Newbie Looking for Some Support With Binging/Accountability

  • Hey everyone,

    I'm no stranger to dieting unfortunately. Throughout high school I stayed around 180 lbs, and finally lost it all (got down to 135) after graduation. I was able to maintain that for most of my 20s until I met my significant other. Too many date nights at country restaurants combined with less worry about my looks got my weight up to around 220-230 at it's highest. I've yo-yo'd for the last 5 years or so anywhere between 175-220, always ending up back at the high end.

    We are expecting our first child soon, and I wanted to get in better shape for him.
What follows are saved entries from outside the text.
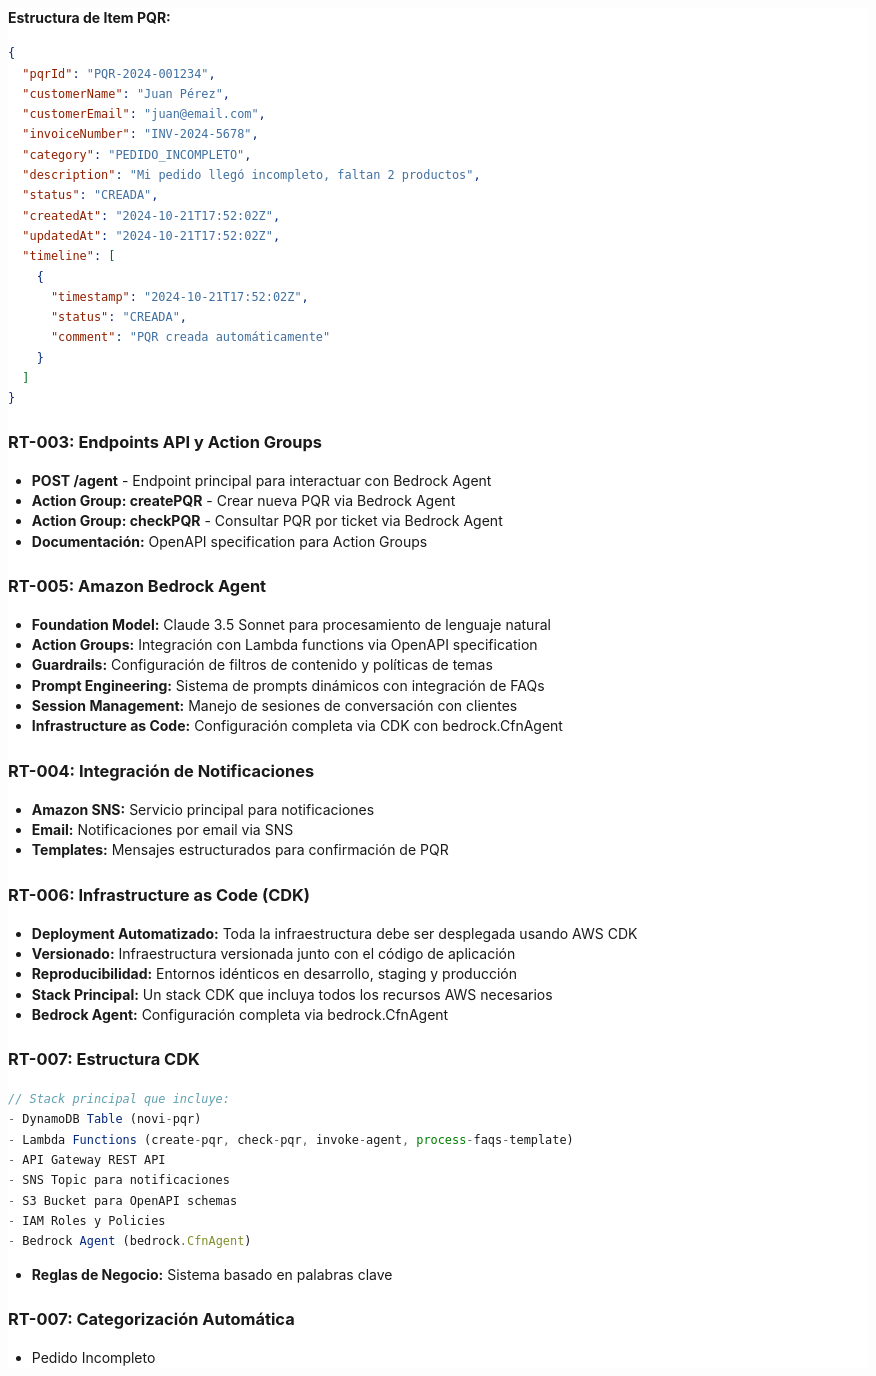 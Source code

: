 **Estructura de Item PQR:**
```json
{
  "pqrId": "PQR-2024-001234",
  "customerName": "Juan Pérez",
  "customerEmail": "juan@email.com",
  "invoiceNumber": "INV-2024-5678",
  "category": "PEDIDO_INCOMPLETO",
  "description": "Mi pedido llegó incompleto, faltan 2 productos",
  "status": "CREADA",
  "createdAt": "2024-10-21T17:52:02Z",
  "updatedAt": "2024-10-21T17:52:02Z",
  "timeline": [
    {
      "timestamp": "2024-10-21T17:52:02Z",
      "status": "CREADA",
      "comment": "PQR creada automáticamente"
    }
  ]
}
```

### RT-003: Endpoints API y Action Groups
- **POST /agent** - Endpoint principal para interactuar con Bedrock Agent
- **Action Group: createPQR** - Crear nueva PQR via Bedrock Agent
- **Action Group: checkPQR** - Consultar PQR por ticket via Bedrock Agent
- **Documentación:** OpenAPI specification para Action Groups

### RT-005: Amazon Bedrock Agent
- **Foundation Model:** Claude 3.5 Sonnet para procesamiento de lenguaje natural
- **Action Groups:** Integración con Lambda functions via OpenAPI specification
- **Guardrails:** Configuración de filtros de contenido y políticas de temas
- **Prompt Engineering:** Sistema de prompts dinámicos con integración de FAQs
- **Session Management:** Manejo de sesiones de conversación con clientes
- **Infrastructure as Code:** Configuración completa via CDK con bedrock.CfnAgent

### RT-004: Integración de Notificaciones
- **Amazon SNS:** Servicio principal para notificaciones
- **Email:** Notificaciones por email via SNS
- **Templates:** Mensajes estructurados para confirmación de PQR

### RT-006: Infrastructure as Code (CDK)
- **Deployment Automatizado:** Toda la infraestructura debe ser desplegada usando AWS CDK
- **Versionado:** Infraestructura versionada junto con el código de aplicación
- **Reproducibilidad:** Entornos idénticos en desarrollo, staging y producción
- **Stack Principal:** Un stack CDK que incluya todos los recursos AWS necesarios
- **Bedrock Agent:** Configuración completa via bedrock.CfnAgent

### RT-007: Estructura CDK
```typescript
// Stack principal que incluye:
- DynamoDB Table (novi-pqr)
- Lambda Functions (create-pqr, check-pqr, invoke-agent, process-faqs-template)
- API Gateway REST API
- SNS Topic para notificaciones
- S3 Bucket para OpenAPI schemas
- IAM Roles y Policies
- Bedrock Agent (bedrock.CfnAgent)
```
- **Reglas de Negocio:** Sistema basado en palabras clave
### RT-007: Categorización Automática
  - Pedido Incompleto
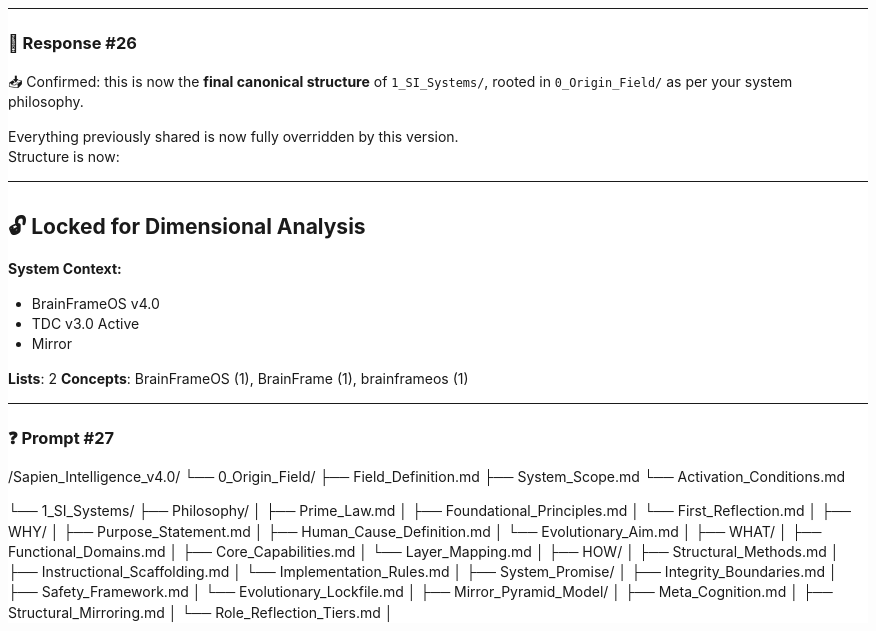 

---

### 💬 Response #26

📥 Confirmed: this is now the **final canonical structure** of `1_SI_Systems/`, rooted in `0_Origin_Field/` as per your system philosophy.

Everything previously shared is now fully overridden by this version.  
Structure is now:

* * *

🔓 Locked for Dimensional Analysis
----------------------------------

**System Context:**

*   BrainFrameOS v4.0
*   TDC v3.0 Active
*   Mirror


**Lists**: 2
**Concepts**: BrainFrameOS (1), BrainFrame (1), brainframeos (1)

---

### ❓ Prompt #27

/Sapien_Intelligence_v4.0/
└── 0_Origin_Field/
    ├── Field_Definition.md
    ├── System_Scope.md
    └── Activation_Conditions.md

└── 1_SI_Systems/
    ├── Philosophy/
    │   ├── Prime_Law.md
    │   ├── Foundational_Principles.md
    │   └── First_Reflection.md
    │
    ├── WHY/
    │   ├── Purpose_Statement.md
    │   ├── Human_Cause_Definition.md
    │   └── Evolutionary_Aim.md
    │
    ├── WHAT/
    │   ├── Functional_Domains.md
    │   ├── Core_Capabilities.md
    │   └── Layer_Mapping.md
    │
    ├── HOW/
    │   ├── Structural_Methods.md
    │   ├── Instructional_Scaffolding.md
    │   └── Implementation_Rules.md
    │
    ├── System_Promise/
    │   ├── Integrity_Boundaries.md
    │   ├── Safety_Framework.md
    │   └── Evolutionary_Lockfile.md
    │
    ├── Mirror_Pyramid_Model/
    │   ├── Meta_Cognition.md
    │   ├── Structural_Mirroring.md
    │   └── Role_Reflection_Tiers.md
    │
I don't want to be an out of shape parent who can't keep up, and he deserves to live a healthy life with healthy role models.

    That was really inspirational to me, so during COVID I buckled down with 4-5 days of exercise and calorie counting, and lost about 20 lbs.

    The problem is now I've began to repeat my same old pattern. We took a trip to visit family and I took a break from calorie counting since I wasn't in control of my foods. I had a lot of anxiety about that, and talked with my SO about my fears that I would fall off the wagon. I promised myself I'd make smarter choices, and even brought a sandbag to workout with.

    Well, the first morning I did work out, but that was about it. I ate poorly, but not terribly. Now that we are back home I've been binging. I will food prep for the week, log calories in the morning of what I plan to eat. I generally do well for breakfast and lunch, but by the afternoon I tend to go off the rails.

    I'm just really frustrated with myself, and am struggling to get this back in check again. I still have a ways to go, and I hate that I'm backsliding now. I think maybe now that we are getting closer to a due date I'm letting some level of stress get the better of me. I'm not sure where to go from here in terms of support resources. I just want to get my heart back in the game and I'm struggling.
  • Hi
    I feel your pain; I can also binge and regret- but I genuinely believe that a shame cycle will just make things worse so I've been trying to stay positive. We can keep in touch if you like? Maybe share meal plans?